#### [PROBLEM TO SOLVE]
The task calls for each line of the records below in which the word "Sorting" appears.
DATA RECORDS: Begin
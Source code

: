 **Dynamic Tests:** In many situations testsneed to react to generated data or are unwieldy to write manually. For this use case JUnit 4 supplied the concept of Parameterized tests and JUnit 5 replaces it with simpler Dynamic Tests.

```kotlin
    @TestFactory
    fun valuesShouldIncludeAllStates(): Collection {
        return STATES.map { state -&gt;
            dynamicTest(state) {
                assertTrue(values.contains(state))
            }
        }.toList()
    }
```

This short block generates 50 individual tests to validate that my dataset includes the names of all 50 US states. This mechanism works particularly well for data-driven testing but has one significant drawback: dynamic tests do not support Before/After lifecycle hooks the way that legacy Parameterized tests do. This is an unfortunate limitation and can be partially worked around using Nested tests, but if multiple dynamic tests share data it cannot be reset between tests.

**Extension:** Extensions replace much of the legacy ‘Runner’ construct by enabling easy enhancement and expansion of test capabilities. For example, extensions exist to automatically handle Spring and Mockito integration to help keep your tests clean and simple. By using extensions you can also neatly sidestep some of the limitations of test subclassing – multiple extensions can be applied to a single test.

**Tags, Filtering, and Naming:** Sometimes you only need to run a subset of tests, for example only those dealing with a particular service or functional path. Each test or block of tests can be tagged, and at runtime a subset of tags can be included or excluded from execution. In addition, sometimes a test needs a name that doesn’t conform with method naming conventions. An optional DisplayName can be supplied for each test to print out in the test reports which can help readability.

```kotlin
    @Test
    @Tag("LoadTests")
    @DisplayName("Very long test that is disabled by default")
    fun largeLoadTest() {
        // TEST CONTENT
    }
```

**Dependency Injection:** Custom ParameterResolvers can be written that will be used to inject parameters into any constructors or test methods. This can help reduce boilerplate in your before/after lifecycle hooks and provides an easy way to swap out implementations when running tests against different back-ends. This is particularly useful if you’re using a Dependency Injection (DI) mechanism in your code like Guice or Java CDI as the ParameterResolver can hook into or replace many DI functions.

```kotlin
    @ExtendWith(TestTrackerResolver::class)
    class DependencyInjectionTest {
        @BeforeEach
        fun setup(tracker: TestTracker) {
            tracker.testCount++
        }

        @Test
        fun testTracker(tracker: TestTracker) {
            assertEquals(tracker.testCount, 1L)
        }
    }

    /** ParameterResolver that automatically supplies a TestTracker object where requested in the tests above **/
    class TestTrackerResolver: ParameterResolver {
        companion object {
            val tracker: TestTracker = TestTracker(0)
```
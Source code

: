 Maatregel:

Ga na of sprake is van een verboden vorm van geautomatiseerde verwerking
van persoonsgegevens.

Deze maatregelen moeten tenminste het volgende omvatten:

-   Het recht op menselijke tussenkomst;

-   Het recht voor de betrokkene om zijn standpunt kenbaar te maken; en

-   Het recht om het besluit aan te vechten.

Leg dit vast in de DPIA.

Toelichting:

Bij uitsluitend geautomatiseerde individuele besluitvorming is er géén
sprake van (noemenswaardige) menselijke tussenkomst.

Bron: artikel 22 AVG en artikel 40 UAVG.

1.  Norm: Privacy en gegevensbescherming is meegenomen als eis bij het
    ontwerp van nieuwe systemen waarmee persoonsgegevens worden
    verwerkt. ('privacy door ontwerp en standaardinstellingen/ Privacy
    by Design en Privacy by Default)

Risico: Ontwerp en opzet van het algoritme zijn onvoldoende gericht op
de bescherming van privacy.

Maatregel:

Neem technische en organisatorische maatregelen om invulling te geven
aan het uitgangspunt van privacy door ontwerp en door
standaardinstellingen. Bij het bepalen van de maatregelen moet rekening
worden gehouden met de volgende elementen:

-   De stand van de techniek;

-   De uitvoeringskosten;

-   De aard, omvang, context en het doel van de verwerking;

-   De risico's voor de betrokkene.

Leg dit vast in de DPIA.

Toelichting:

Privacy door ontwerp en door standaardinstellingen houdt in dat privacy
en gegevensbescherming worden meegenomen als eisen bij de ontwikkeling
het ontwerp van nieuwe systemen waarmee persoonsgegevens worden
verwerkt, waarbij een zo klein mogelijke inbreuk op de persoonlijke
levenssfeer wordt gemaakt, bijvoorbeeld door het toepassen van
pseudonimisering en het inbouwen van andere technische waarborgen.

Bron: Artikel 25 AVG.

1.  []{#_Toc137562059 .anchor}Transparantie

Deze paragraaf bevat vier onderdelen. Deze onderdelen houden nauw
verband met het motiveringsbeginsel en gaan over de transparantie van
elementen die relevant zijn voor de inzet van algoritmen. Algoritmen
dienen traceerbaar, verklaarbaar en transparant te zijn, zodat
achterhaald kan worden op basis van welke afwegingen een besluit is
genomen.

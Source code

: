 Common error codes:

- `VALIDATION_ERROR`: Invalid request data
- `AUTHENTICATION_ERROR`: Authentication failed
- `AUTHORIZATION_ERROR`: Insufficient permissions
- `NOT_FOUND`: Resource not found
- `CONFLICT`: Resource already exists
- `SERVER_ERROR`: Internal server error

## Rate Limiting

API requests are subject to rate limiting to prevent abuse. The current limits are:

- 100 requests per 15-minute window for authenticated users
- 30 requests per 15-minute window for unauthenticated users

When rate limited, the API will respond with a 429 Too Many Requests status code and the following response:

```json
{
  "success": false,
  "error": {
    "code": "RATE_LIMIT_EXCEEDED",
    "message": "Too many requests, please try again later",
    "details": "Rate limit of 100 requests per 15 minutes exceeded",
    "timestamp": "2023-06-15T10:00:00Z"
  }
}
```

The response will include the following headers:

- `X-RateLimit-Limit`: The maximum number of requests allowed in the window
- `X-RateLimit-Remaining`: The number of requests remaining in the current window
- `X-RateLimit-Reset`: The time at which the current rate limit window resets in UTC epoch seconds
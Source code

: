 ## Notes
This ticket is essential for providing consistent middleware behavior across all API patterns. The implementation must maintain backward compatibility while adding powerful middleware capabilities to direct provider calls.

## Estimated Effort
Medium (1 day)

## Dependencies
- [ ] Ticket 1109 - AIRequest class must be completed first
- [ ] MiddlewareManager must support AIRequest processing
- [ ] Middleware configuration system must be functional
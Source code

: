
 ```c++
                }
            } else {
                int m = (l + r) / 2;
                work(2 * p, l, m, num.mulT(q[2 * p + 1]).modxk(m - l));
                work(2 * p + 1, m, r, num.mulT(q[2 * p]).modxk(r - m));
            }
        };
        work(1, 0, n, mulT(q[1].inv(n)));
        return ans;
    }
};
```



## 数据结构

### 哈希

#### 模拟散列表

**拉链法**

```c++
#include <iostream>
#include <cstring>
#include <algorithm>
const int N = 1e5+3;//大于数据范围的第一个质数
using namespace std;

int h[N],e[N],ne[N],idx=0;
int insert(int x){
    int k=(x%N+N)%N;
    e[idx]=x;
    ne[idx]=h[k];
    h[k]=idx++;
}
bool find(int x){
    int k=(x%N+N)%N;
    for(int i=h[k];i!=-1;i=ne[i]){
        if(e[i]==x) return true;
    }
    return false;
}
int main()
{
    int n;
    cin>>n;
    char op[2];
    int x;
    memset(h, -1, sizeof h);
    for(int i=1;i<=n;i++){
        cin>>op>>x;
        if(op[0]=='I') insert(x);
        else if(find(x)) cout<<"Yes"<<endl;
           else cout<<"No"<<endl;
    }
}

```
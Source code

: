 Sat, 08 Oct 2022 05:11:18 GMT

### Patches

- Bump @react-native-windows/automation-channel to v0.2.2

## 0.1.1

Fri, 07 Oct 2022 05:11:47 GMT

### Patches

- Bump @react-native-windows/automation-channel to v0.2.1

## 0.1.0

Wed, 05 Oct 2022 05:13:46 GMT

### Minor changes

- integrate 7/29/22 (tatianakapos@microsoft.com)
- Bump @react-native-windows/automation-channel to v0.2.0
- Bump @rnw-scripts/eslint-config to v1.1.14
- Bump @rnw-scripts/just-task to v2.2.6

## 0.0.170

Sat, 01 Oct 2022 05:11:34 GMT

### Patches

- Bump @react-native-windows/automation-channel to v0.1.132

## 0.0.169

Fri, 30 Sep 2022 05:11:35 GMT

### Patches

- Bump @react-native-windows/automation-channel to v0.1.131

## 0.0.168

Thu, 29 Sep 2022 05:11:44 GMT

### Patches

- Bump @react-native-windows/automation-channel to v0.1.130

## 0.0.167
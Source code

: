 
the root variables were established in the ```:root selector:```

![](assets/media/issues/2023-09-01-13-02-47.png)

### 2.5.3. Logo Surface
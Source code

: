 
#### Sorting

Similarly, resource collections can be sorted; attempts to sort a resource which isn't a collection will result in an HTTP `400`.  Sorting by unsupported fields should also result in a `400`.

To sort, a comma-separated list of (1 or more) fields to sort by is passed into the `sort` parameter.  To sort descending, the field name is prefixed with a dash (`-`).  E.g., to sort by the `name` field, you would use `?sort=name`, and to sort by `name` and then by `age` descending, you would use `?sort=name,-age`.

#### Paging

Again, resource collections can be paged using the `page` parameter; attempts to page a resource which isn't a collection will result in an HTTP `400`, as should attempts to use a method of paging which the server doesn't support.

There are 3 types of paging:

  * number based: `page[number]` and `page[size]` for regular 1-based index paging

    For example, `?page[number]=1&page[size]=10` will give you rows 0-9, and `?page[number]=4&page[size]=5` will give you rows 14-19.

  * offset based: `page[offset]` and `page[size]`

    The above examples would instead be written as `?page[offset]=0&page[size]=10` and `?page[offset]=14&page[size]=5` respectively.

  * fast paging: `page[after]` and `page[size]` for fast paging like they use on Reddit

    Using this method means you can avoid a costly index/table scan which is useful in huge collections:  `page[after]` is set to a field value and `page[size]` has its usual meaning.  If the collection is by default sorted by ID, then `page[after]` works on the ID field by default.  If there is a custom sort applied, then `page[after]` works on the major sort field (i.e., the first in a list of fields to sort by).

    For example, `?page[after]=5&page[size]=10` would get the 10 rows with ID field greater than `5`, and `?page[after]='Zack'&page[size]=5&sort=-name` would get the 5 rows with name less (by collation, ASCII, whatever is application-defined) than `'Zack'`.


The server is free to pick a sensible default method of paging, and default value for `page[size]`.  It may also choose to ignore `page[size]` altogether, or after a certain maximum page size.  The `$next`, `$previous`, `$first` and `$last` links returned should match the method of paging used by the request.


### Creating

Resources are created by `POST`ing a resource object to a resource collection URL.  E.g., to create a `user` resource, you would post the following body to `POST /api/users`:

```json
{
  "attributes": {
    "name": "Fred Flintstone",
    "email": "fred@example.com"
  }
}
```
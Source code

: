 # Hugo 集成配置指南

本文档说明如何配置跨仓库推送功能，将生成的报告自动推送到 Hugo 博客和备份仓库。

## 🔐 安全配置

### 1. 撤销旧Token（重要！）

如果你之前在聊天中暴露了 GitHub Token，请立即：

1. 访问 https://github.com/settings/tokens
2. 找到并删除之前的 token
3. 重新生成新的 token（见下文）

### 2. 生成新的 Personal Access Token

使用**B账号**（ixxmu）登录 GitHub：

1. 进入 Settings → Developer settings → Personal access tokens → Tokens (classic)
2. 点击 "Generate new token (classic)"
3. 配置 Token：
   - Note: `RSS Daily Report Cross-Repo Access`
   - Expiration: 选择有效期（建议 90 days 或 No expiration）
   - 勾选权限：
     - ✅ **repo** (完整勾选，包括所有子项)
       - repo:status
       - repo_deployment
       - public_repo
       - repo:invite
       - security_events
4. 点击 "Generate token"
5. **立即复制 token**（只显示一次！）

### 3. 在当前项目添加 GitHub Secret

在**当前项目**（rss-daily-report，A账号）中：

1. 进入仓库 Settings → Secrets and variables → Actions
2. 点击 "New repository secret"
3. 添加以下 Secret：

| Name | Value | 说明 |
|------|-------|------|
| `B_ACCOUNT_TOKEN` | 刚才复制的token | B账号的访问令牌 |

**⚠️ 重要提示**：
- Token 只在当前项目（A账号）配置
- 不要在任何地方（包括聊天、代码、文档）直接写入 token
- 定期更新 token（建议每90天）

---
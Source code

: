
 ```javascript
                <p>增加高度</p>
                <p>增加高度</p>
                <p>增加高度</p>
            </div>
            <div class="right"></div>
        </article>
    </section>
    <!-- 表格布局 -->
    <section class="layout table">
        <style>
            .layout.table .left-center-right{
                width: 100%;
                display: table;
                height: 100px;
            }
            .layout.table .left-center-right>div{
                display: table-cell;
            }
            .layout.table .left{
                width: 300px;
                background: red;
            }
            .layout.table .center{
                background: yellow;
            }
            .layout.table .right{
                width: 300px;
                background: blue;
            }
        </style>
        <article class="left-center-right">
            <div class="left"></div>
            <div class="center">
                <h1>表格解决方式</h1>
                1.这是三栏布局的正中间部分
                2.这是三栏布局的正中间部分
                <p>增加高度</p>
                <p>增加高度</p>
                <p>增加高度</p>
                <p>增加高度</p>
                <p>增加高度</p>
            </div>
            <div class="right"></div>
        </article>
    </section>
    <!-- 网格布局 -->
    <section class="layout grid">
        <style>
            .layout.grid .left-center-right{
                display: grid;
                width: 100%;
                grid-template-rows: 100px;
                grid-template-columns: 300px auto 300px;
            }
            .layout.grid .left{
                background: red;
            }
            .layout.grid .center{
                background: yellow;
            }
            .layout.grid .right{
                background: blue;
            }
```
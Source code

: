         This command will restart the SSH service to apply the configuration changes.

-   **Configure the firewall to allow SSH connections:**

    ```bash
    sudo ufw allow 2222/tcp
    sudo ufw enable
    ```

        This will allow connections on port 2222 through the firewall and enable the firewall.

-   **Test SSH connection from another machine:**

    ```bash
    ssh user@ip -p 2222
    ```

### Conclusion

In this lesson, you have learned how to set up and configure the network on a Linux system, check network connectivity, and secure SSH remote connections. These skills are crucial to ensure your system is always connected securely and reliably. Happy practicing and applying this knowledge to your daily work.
DATA RECORDS: End
#### [SOLUTION FOR THIS EXERCISE]
#### Sorting
Similarly, resource collections can be sorted; attempts to sort a resource which isn't a collection will result in an HTTP `400`.  Sorting by unsupported fields should also result in a `400`.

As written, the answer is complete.